/---

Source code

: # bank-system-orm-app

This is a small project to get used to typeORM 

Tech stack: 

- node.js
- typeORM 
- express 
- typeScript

\---

Task details =>
Using the records above, report how many lines include "typeORM", with no words around the number.

Task result =>
2